* [INSTRUCTIONS FOR THE TASK] From the line containing "# How to compose" through the last line of the entries, set down every line exactly and add nothing.

* [GIVEN ENTRIES]
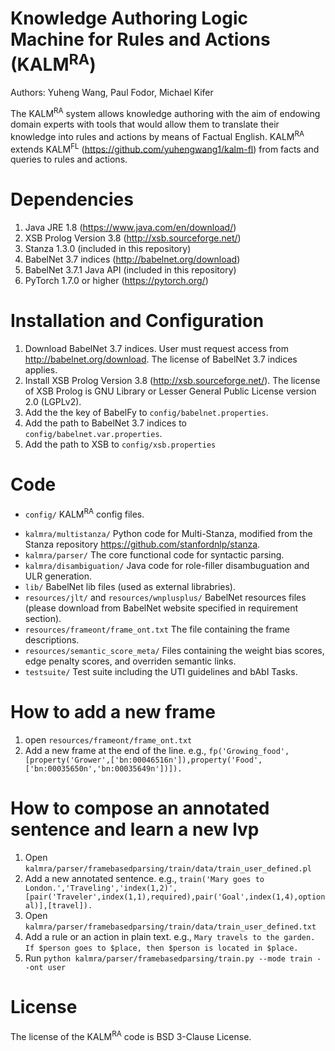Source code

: # Knowledge Authoring Logic Machine for Rules and Actions (KALM<sup>RA</sup>)
Authors: Yuheng Wang, Paul Fodor, Michael Kifer

The KALM<sup>RA</sup> system allows knowledge authoring with the aim of endowing domain experts with tools that would allow them to translate their knowledge into rules and actions by means of Factual English. KALM<sup>RA</sup> extends KALM<sup>FL</sup> (https://github.com/yuhengwang1/kalm-fl) from facts and queries to rules and actions.

<!-- # Academic papers (high-level description of the system)
1. Knowledge Authoring with Factual English. Yuheng Wang, Giorgian Borca-Tasciuc, Nikhil Goel, Paul Fodor and Michael Kifer. International Conference on Logic Programming (ICLP) 2022.
https://github.com/yuhengwang1/kalm-fl/blob/main/KALMFL_ICLP2022.pdf -->

# Dependencies
1. Java JRE 1.8 (https://www.java.com/en/download/)
2. XSB Prolog Version 3.8 (http://xsb.sourceforge.net/)
3. Stanza 1.3.0 (included in this repository)
4. BabelNet 3.7 indices (http://babelnet.org/download)
5. BabelNet 3.7.1 Java API (included in this repository)
6. PyTorch 1.7.0 or higher (https://pytorch.org/)


# Installation and Configuration
1. Download BabelNet 3.7 indices. User must request access from http://babelnet.org/download. The license of BabelNet 3.7 indices applies.
2. Install XSB Prolog Version 3.8 (http://xsb.sourceforge.net/). The license of XSB Prolog is GNU Library or Lesser General Public License version 2.0 (LGPLv2).
3. Add the the key of BabelFy to `config/babelnet.properties`.
4. Add the path to BabelNet 3.7 indices to `config/babelnet.var.properties`.
5. Add the path to XSB to `config/xsb.properties`

# Code
* `config/` KALM<sup>RA</sup> config files.
<!-- * `kalmfl/` The KALM<sup>FL</sup> system web app. Run `kalmra/run.py` to start the application. -->
* `kalmra/multistanza/` Python code for Multi-Stanza, modified from the Stanza repository https://github.com/stanfordnlp/stanza.
* `kalmra/parser/` The core functional code for syntactic parsing.
* `kalmra/disambiguation/` Java code for role-filler disambuguation and ULR generation.
* `lib/` BabelNet lib files (used as external librabries).
* `resources/jlt/` and `resources/wnplusplus/` BabelNet resources files (please download from BabelNet website specified in requirement section).
* `resources/frameont/frame_ont.txt` The file containing the frame descriptions.
* `resources/semantic_score_meta/` Files containing the weight bias scores, edge penalty scores, and overriden semantic links.
* `testsuite/` Test suite including the UTI guidelines and bAbI Tasks.

# How to add a new frame
1. open `resources/frameont/frame_ont.txt`
2. Add a new frame at the end of the line. e.g., 
	`fp('Growing_food',[property('Grower',['bn:00046516n']),property('Food',['bn:00035650n','bn:00035649n'])]).` 

# How to compose an annotated sentence and learn a new lvp
1. Open `kalmra/parser/framebasedparsing/train/data/train_user_defined.pl`
2. Add a new annotated sentence. e.g., 
	`train('Mary goes to London.','Traveling','index(1,2)',[pair('Traveler',index(1,1),required),pair('Goal',index(1,4),optional)],[travel]).` 
3. Open `kalmra/parser/framebasedparsing/train/data/train_user_defined.txt`
4. Add a rule or an action in plain text. e.g.,
	`Mary travels to the garden.`
	`If $person goes to $place, then $person is located in $place.`
5. Run `python kalmra/parser/framebasedparsing/train.py --mode train --ont user`

<!-- # How to start the web app
1. Command line: `python ./kalmra/run.py`
2. Start from IDE and run `kalmra/run.py` -->

# License
The license of the KALM<sup>RA</sup> code is BSD 3-Clause License.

* [TASK SOLUTION]
# How to compose an annotated sentence and learn a new lvp
1. Open `kalmra/parser/framebasedparsing/train/data/train_user_defined.pl`
2. Add a new annotated sentence. e.g., 
	`train('Mary goes to London.','Traveling','index(1,2)',[pair('Traveler',index(1,1),required),pair('Goal',index(1,4),optional)],[travel]).` 
3. Open `kalmra/parser/framebasedparsing/train/data/train_user_defined.txt`
4. Add a rule or an action in plain text. e.g.,
	`Mary travels to the garden.`
	`If $person goes to $place, then $person is located in $place.`
5. Run `python kalmra/parser/framebasedparsing/train.py --mode train --ont user`

<!-- # How to start the web app
1. Command line: `python ./kalmra/run.py`
2. Start from IDE and run `kalmra/run.py` -->

# License
The license of the KALM<sup>RA</sup> code is BSD 3-Clause License.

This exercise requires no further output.